Para Brochot, que ficou com uma dívida de centenas de milhares de euros após a reforma da cozinha, era uma questão de autopreservação: com um menu degustação equivalente a US$130, seu objetivo de receber 60 clientes/dia estava se tornando cada vez mais impossível.
— Há três anos a situação é catastrófica — afirma ele, de avental, girando para lá e para cá entre os utensílios. — Mas estamos batalhando. Vamos fazer de tudo para manter a casa aberta. Estou tentando bolar algumas ideias para sobreviver — conta, comentando que teve que reduzir o número de funcionários pela metade, de seis para três.
Nas ruas de Montceau, ninguém critica a atitude de Brochot – afinal, as razões para seu gesto são óbvias.
— Se me oferecessem uma estrela eu não aceitaria porque não teria como vender — ri Olivier Michalak, o último açougueiro local – eram três – que trabalha na Rue Carnot, a rua principal. — A maioria dos meus fregueses é gente de idade. Sem dúvida, manter um restaurante estrelado nesta cidade é muito difícil — completa, mais sério.
E parece que a estratégia está funcionando: passou a oferecer pratos mais simples, como o clássico blanquette de veau, além de investir no bacalhau; com isso, conseguiu reduziu os preços.
— Quantas vezes, no fim do dia, tinha que jogar fora um monte de robalo e rodovalho porque os clientes não tinham condição de pagar. São peixes caríssimos, comprados a peso de ouro, mesmo nas feiras daqui. Isso foi me deixando cada vez mais deprimido. Era muito desperdício — revela.
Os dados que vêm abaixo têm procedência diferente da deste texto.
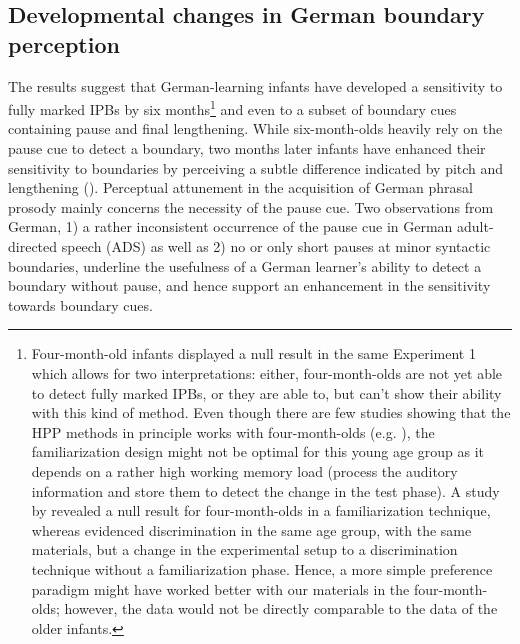 \documentclass[output=paper]{langscibook}
\begin{document}
\subsection{Developmental changes in German boundary perception}\largerpage
The results suggest that German-learning infants have developed a sensitivity to fully marked IPBs by six months\footnote{Four-month-old infants displayed a null result in the same Experiment 1 which allows for two interpretations: either, four-month-olds are not yet able to detect fully marked IPBs, or they are able to, but can’t show their ability with this kind of method. Even though there are few studies showing that the HPP methods in principle works with four-month-olds (e.g. \citealt{Bosch2001, Herold2008, Seidl2008}), the familiarization design might not be optimal for this young age group as it depends on a rather high working memory load (process the auditory information and store them to detect the change in the test phase). A study by \citet{Hohle2009} revealed a null result for four-month-olds in a familiarization technique, whereas \citet{Herold2008} evidenced discrimination in the same age group, with the same materials, but a change in the experimental setup to a discrimination technique without a familiarization phase. Hence, a more simple preference paradigm might have worked better with our materials in the four-month-olds; however, the data would not be directly comparable to the data of the older infants.}  and even to a subset of boundary cues containing pause and final lengthening. While six-month-olds heavily rely on the pause cue to detect a boundary, two months later infants have enhanced their sensitivity to boundaries by perceiving a subtle difference indicated by pitch and lengthening (\citealt{Wellmann2012}). Perceptual attunement in the acquisition of German phrasal prosody mainly concerns the necessity of the pause cue. Two observations from German, 1) a rather inconsistent occurrence of the pause cue in German adult-directed speech (ADS) as well as 2) no or only short pauses at minor syntactic boundaries, underline the usefulness of a German learner’s ability to detect a boundary without pause, and hence support an enhancement in the sensitivity towards boundary cues.
\end{document}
— No entanto, desde que mudamos a fórmula, estamos recebendo muito mais gente — comemora. Acima de tudo, o efeito é psicológico. —Na cabeça das pessoas, o que vale é o fato de já ter sido reconhecido.
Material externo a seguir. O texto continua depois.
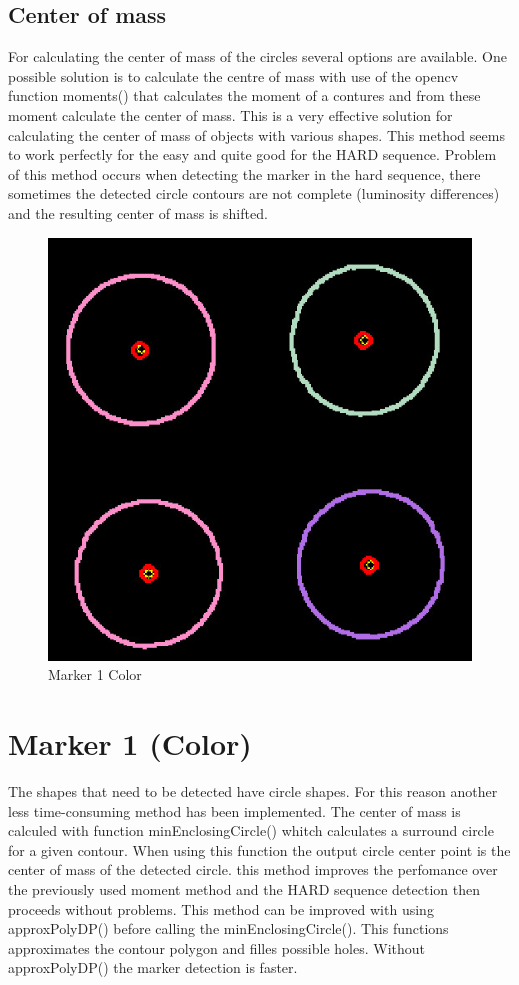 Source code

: \subsection{Center of mass}
For calculating the center of mass of the circles several options are available.
One possible solution is to calculate the centre of mass with use of the opencv function
moments() that calculates the moment of a contures and from these moment calculate the
center of mass. This is a very effective solution for calculating the center of mass of
objects with various shapes. This method seems to work perfectly for the easy and quite good
for the HARD sequence. Problem of this method occurs when detecting the marker in the hard sequence,
there sometimes the detected circle contours are not complete (luminosity differences) and the resulting
center of mass is shifted. 

\begin{figure}[ht!]
	\centering
	\includegraphics[width=\textwidth]{figures/Marker1centers}
	\caption{Marker 1 Color}
	\label{fig:markerColorcenter1}
\end{figure}
\section{Marker 1 (Color)} 

The shapes that need to be detected have circle shapes. For this reason another less time-consuming 
method has been implemented. The center of mass is calculed with function minEnclosingCircle() whitch calculates
a surround circle for a given contour. When using this function the output circle center point is the
center of mass of the detected circle. this method improves the perfomance over the previously used 
moment method and the HARD sequence detection then proceeds without problems. This method can be improved 
with using approxPolyDP() before calling the minEnclosingCircle(). This functions approximates the contour
polygon and filles possible holes. Without approxPolyDP() the marker detection is faster.
\newpage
Na sexta-feira que passei por lá, a maior parte das mesas estava ocupada, inclusive com a presença do ex-prefeito socialista Didier Mathus.
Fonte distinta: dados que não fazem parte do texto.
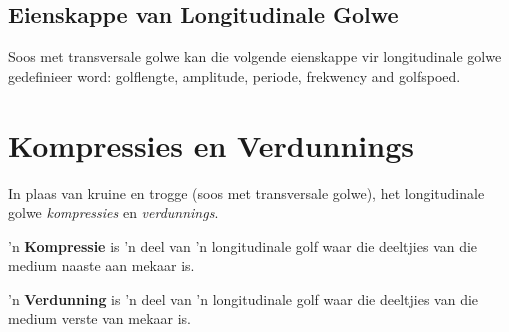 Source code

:             \subsection*{Eienskappe van Longitudinale Golwe}
            \nopagebreak
      \label{m38782*id292291}Soos met transversale golwe kan die volgende eienskappe vir longitudinale golwe gedefinieer word:
golflengte, amplitude, periode, frekwency and golfspoed. 
      \label{m38782*uid6}
            \section{Kompressies en Verdunnings}
            \nopagebreak
In plaas van kruine en trogge (soos met transversale golwe), het longitudinale golwe \textsl{kompressies} en \textsl{verdunnings}.\par

 { \label{m38782*meaningfhsst!!!underscore!!!id105}
       'n \textbf{Kompressie} is  'n deel van  'n longitudinale golf waar die deeltjies van die medium naaste aan mekaar is.
       } 
\par
{} { \label{m38782*meaningfhsst!!!underscore!!!id108}
       'n \textbf{Verdunning} is  'n deel van  'n longitudinale golf waar die deeltjies van die medium verste van mekaar is.
       }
— Sempre achei que um restaurante de alta qualidade em uma cidadezinha de mineiros seria uma boa coisa; talvez a estrela tenha assustado o público, o que é compreensível. Agora ele sinaliza com simplicidade, pedindo que não tenham medo de frequentar. O pessoal é humilde, de renda modesta — conjectura Mathus, que ajudou Brochot a se estabelecer no início da carreira.